Very well written, insightful, and interesting. His broad argument simplified is that during the late 14th century the face of social relations was changing: oaths of fealty and sacral bonds were being replaced with written contracts, lifelong, ordained loyalties (representative of vertical hierarchy) with temporary, voluntary arrangements based on services rendered (representative of horizontal/lateral ties among people). A ‘middle strata’ of society was emerging and rising in the ranks because their skill sets were valuable. Chaucer was a member of the community of people who had gained gentle status through service and not birth. Chaucer’s social position in the ‘middle strata’ meant that he was caught in the middle between the old vertical hierarchy (since he was ‘gentle’) and the lateral (since he wasn’t born ‘gentle) and thereby existed outside of them both, liberated from having to view things from the lens of one ideology or another. His position in society and his relationship with it influenced the way he wrote and what he wrote. His inclusion of many pilgrims with different attitudes, different ways of reading society and their place in it, and different voices (or forms of competing discourse) reflected by their literary styles (genres like fabliaux, exemplum, beast fable, etc. which are associated with certain social classes) is not only aesthetic in purpose, but actually reveals a middle class perspective, one comfortable with ‘mixed’ attitudes,a middle class way of writing and experiencing the world in late 14th century England which tells us more about Chaucer and his intended audience for the Canterbury Tales.
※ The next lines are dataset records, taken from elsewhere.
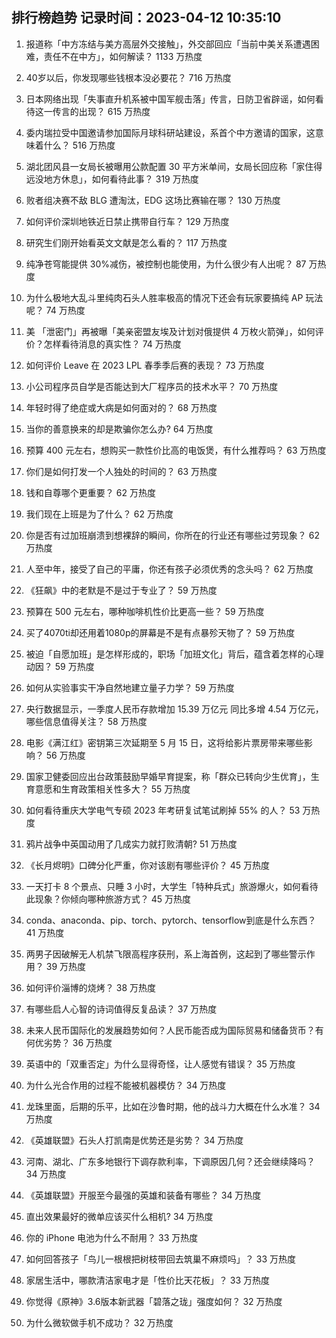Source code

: 
## 排行榜趋势 记录时间：2023-04-12 10:35:10
  
  1. 报道称「中方冻结与美方高层外交接触」，外交部回应「当前中美关系遭遇困难，责任不在中方」，如何解读？ 1133 万热度
    
  2. 40岁以后，你发现哪些钱根本没必要花？ 716 万热度
    
  3. 日本网络出现「失事直升机系被中国军舰击落」传言，日防卫省辟谣，如何看待这一传言的出现？ 615 万热度
    
  4. 委内瑞拉受中国邀请参加国际月球科研站建设，系首个中方邀请的国家，这意味着什么？ 516 万热度
    
  5. 湖北团风县一女局长被曝用公款配置 30 平方米单间，女局长回应称「家住得远没地方休息」，如何看待此事？ 319 万热度
    
  6. 败者组决赛不敌 BLG 遭淘汰，EDG 这场比赛输在哪？ 130 万热度
    
  7. 如何评价深圳地铁近日禁止携带自行车？ 129 万热度
    
  8. 研究生们刚开始看英文文献是怎么看的？ 117 万热度
    
  9. 纯净苍穹能提供 30%减伤，被控制也能使用，为什么很少有人出呢？ 87 万热度
    
  10. 为什么极地大乱斗里纯肉石头人胜率极高的情况下还会有玩家要搞纯 AP 玩法呢？ 74 万热度
    
  11. 美 「泄密门」再被曝「美亲密盟友埃及计划对俄提供 4 万枚火箭弹」，如何评价？怎样看待消息的真实性？ 74 万热度
    
  12. 如何评价 Leave 在 2023 LPL 春季季后赛的表现？ 73 万热度
    
  13. 小公司程序员自学是否能达到大厂程序员的技术水平？ 70 万热度
    
  14. 年轻时得了绝症或大病是如何面对的？ 68 万热度
    
  15. 当你的善意换来的却是欺骗你怎么办? 64 万热度
    
  16. 预算 400 元左右，想购买一款性价比高的电饭煲，有什么推荐吗？ 63 万热度
    
  17. 你们是如何打发一个人独处的时间的？ 63 万热度
    
  18. 钱和自尊哪个更重要？ 62 万热度
    
  19. 我们现在上班是为了什么？ 62 万热度
    
  20. 你是否有过加班崩溃到想裸辞的瞬间，你所在的行业还有哪些过劳现象？ 62 万热度
    
  21. 人至中年，接受了自己的平庸，你还有孩子必须优秀的念头吗？ 62 万热度
    
  22. 《狂飙》中的老默是不是过于专业了？ 59 万热度
    
  23. 预算在 500 元左右，哪种咖啡机性价比更高一些？ 59 万热度
    
  24. 买了4070ti却还用着1080p的屏幕是不是有点暴殄天物了？ 59 万热度
    
  25. 被迫「自愿加班」是怎样形成的，职场「加班文化」背后，蕴含着怎样的心理动因？ 59 万热度
    
  26. 如何从实验事实干净自然地建立量子力学？ 59 万热度
    
  27. 央行数据显示，一季度人民币存款增加 15.39 万亿元 同比多增 4.54 万亿元，哪些信息值得关注？ 58 万热度
    
  28. 电影《满江红》密钥第三次延期至 5 月 15 日，这将给影片票房带来哪些影响？ 56 万热度
    
  29. 国家卫健委回应出台政策鼓励早婚早育提案，称「群众已转向少生优育」，生育意愿和生育政策相关性多大？ 55 万热度
    
  30. 如何看待重庆大学电气专硕 2023 年考研复试笔试刷掉 55% 的人？ 53 万热度
    
  31. 鸦片战争中英国动用了几成实力就打败清朝? 51 万热度
    
  32. 《长月烬明》口碑分化严重，你对该剧有哪些评价？ 45 万热度
    
  33. 一天打卡 8 个景点、只睡 3 小时，大学生「特种兵式」旅游爆火，如何看待此现象？你倾向哪种旅游方式？ 45 万热度
    
  34. conda、anaconda、pip、torch、pytorch、tensorflow到底是什么东西？ 41 万热度
    
  35. 两男子因破解无人机禁飞限高程序获刑，系上海首例，这起到了哪些警示作用？ 39 万热度
    
  36. 如何评价淄博的烧烤？ 38 万热度
    
  37. 有哪些启人心智的诗词值得反复品读？ 37 万热度
    
  38. 未来人民币国际化的发展趋势如何？人民币能否成为国际贸易和储备货币？有何优劣势？ 36 万热度
    
  39. 英语中的「双重否定」为什么显得奇怪，让人感觉有错误？ 35 万热度
    
  40. 为什么光合作用的过程不能被机器模仿？ 34 万热度
    
  41. 龙珠里面，后期的乐平，比如在沙鲁时期，他的战斗力大概在什么水准？ 34 万热度
    
  42. 《英雄联盟》石头人打凯南是优势还是劣势？ 34 万热度
    
  43. 河南、湖北、广东多地银行下调存款利率，下调原因几何？还会继续降吗？ 34 万热度
    
  44. 《英雄联盟》开服至今最强的英雄和装备有哪些？ 34 万热度
    
  45. 直出效果最好的微单应该买什么相机? 34 万热度
    
  46. 你的 iPhone 电池为什么不耐用？ 33 万热度
    
  47. 如何回答孩子「鸟儿一根根把树枝带回去筑巢不麻烦吗」？ 33 万热度
    
  48. 家居生活中，哪款清洁家电才是「性价比天花板」？ 33 万热度
    
  49. 你觉得《原神》3.6版本新武器「碧落之珑」强度如何？ 32 万热度
    
  50. 为什么微软做手机不成功？ 32 万热度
There are potential problems with Strohm's argument. He claims that the pilgrims in Chaucer’s Canterbury Tales form a political commonwealth that mirrors Chaucer’s ‘postfeudal’ mindset/social experience. But, • is it actually possible to derive Chaucer’s attitude/final say by using his social biography to interpret his text and his text to interpret his social biography? How do we know, for instance, that the stylistic diversity in the Nun’s Priest Tale encapsulates Chaucer’s own mixed attitude? was Chaucer really socially and intellectually liberated as a member of the ‘middle strata’? Modern day conceptions of how an author should situate himself in relation to his subject and his community (aesthetic detachment) seem to be retrospectively imposed on Chaucer. There also seems to be a problem in the way Strohm links social status to the type of writing someone produces, i.e. just because Chaucer associates certain styles with certain social classes doesn't make the mimetic relationship he represents any less fictive.
This is by and far though an excellent read, very illuminating and groundbreaking. It's amazing how much ground Strohm covers.